◆ EXERCISE INSTRUCTIONS: Where "veniam" occurs in a line of the entries below, copy that line.

[DATASET RECORDS]

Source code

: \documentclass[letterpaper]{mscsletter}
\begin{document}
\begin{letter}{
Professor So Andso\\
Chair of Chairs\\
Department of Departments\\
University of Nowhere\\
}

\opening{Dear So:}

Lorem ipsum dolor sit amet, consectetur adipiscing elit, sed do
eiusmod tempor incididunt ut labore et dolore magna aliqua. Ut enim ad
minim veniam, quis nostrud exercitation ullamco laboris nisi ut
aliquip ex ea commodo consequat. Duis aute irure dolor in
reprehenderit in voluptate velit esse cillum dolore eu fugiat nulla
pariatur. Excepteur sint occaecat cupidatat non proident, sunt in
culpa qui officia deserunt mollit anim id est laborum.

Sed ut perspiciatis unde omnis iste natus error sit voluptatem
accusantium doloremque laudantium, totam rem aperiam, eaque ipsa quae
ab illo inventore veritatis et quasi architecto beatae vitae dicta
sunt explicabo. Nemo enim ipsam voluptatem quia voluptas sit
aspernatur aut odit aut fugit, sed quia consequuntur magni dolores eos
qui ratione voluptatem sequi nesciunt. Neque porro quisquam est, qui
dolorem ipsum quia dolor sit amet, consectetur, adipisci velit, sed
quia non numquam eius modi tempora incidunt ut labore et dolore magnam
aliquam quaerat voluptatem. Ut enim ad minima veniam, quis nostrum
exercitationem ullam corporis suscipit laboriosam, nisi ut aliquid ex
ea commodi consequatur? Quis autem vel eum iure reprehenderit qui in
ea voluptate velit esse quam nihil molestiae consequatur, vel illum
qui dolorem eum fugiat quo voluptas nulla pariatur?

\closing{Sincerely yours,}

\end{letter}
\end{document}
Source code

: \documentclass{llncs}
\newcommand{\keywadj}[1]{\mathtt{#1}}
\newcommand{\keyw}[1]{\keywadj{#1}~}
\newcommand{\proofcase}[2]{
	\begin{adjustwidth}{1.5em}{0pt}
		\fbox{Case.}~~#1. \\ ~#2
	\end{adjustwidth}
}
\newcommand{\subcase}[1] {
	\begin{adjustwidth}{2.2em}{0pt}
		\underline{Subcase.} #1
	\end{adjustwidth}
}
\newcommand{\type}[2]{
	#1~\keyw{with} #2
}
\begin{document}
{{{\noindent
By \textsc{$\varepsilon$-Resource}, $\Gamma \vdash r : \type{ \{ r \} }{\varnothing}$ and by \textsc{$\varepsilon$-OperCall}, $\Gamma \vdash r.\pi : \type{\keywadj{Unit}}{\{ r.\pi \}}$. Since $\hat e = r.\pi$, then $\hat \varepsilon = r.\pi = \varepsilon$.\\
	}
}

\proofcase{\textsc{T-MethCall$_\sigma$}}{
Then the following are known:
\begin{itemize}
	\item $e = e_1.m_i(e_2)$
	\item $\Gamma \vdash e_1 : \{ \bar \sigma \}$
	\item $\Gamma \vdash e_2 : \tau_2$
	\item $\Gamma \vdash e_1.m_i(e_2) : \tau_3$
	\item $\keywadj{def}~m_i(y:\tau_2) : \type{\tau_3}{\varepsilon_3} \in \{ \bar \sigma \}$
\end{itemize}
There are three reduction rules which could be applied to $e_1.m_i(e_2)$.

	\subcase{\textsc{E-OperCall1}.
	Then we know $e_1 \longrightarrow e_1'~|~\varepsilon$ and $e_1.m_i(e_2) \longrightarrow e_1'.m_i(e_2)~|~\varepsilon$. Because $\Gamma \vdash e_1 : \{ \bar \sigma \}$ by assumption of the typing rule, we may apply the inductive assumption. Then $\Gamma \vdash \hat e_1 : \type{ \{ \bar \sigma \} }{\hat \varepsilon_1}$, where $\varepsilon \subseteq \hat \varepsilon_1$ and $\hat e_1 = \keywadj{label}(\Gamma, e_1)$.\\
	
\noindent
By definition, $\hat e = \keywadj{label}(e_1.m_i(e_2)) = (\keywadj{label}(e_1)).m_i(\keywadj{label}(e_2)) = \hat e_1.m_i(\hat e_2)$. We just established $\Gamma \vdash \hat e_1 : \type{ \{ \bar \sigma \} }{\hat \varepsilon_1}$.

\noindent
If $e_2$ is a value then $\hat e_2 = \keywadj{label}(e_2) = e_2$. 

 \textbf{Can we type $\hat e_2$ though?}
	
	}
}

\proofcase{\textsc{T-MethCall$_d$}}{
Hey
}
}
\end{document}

[/DATASET RECORDS]

◆ RESPONSE AREA:
minim veniam, quis nostrud exercitation ullamco laboris nisi ut
aliquam quaerat voluptatem. Ut enim ad minima veniam, quis nostrum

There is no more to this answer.